● Task requirements:
Should the word "Sorting" occur in a line of the records, copy that line.

● Source data:
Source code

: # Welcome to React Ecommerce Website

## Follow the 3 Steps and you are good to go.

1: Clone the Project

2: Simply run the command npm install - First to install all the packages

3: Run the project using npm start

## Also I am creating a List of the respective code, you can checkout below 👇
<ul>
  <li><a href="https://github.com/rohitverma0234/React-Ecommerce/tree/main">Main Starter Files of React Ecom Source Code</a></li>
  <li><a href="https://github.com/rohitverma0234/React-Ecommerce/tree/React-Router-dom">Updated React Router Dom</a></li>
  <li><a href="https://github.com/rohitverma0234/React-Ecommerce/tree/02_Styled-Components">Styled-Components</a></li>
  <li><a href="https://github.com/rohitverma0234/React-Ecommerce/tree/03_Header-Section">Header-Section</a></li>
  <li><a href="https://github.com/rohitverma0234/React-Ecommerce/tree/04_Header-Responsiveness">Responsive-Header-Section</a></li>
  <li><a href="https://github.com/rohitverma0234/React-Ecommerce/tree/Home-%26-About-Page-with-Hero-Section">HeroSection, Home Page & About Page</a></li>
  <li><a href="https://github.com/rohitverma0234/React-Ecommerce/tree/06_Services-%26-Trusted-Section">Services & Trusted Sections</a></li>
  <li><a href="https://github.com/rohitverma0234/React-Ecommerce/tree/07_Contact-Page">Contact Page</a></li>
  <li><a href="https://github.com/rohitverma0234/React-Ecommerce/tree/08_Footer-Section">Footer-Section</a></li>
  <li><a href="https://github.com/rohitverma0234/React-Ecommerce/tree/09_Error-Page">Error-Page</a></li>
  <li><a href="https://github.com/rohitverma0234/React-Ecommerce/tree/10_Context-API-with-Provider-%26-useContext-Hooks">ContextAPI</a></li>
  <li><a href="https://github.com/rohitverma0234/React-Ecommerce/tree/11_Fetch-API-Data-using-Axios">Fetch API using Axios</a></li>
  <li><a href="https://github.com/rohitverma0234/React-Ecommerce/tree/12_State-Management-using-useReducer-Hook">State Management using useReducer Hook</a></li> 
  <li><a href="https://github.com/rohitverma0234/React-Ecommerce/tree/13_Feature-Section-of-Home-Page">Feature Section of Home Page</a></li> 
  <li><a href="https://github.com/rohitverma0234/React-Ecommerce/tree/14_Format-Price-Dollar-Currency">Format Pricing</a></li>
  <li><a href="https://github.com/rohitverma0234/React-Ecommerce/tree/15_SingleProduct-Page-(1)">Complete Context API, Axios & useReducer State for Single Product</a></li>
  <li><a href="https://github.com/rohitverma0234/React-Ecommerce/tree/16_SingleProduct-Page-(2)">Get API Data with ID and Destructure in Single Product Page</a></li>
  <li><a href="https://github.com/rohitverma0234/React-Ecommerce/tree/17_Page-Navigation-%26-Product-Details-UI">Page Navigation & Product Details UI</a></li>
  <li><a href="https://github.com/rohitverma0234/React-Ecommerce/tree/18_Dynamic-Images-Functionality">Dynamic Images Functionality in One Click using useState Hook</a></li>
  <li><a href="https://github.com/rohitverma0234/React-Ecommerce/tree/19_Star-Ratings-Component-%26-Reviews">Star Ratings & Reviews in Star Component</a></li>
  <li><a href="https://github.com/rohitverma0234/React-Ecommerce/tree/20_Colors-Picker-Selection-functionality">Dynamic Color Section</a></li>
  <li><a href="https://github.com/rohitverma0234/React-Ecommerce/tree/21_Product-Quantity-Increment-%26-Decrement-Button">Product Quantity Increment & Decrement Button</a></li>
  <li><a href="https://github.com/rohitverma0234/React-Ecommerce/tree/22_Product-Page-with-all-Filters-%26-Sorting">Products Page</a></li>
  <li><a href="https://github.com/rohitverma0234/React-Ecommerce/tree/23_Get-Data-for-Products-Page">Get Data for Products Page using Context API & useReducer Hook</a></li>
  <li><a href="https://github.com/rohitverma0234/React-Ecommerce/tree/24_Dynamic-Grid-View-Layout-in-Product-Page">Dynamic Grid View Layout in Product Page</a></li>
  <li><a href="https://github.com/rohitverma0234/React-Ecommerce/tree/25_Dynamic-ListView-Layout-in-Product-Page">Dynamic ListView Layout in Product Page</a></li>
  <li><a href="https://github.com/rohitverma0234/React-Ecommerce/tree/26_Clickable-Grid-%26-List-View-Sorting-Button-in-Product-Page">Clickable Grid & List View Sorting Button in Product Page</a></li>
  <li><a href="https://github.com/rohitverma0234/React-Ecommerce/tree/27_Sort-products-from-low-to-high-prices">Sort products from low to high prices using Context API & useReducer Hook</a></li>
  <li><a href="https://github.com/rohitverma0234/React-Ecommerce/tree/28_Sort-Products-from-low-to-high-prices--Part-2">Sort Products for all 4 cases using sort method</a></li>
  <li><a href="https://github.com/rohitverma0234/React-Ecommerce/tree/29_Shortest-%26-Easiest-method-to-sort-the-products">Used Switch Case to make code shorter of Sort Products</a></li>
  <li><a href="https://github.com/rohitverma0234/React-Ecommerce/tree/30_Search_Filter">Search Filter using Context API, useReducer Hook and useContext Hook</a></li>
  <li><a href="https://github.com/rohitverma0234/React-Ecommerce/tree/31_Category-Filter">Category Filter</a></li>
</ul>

● Your solution:
  <li><a href="https://github.com/rohitverma0234/React-Ecommerce/tree/22_Product-Page-with-all-Filters-%26-Sorting">Products Page</a></li>
  <li><a href="https://github.com/rohitverma0234/React-Ecommerce/tree/26_Clickable-Grid-%26-List-View-Sorting-Button-in-Product-Page">Clickable Grid & List View Sorting Button in Product Page</a></li>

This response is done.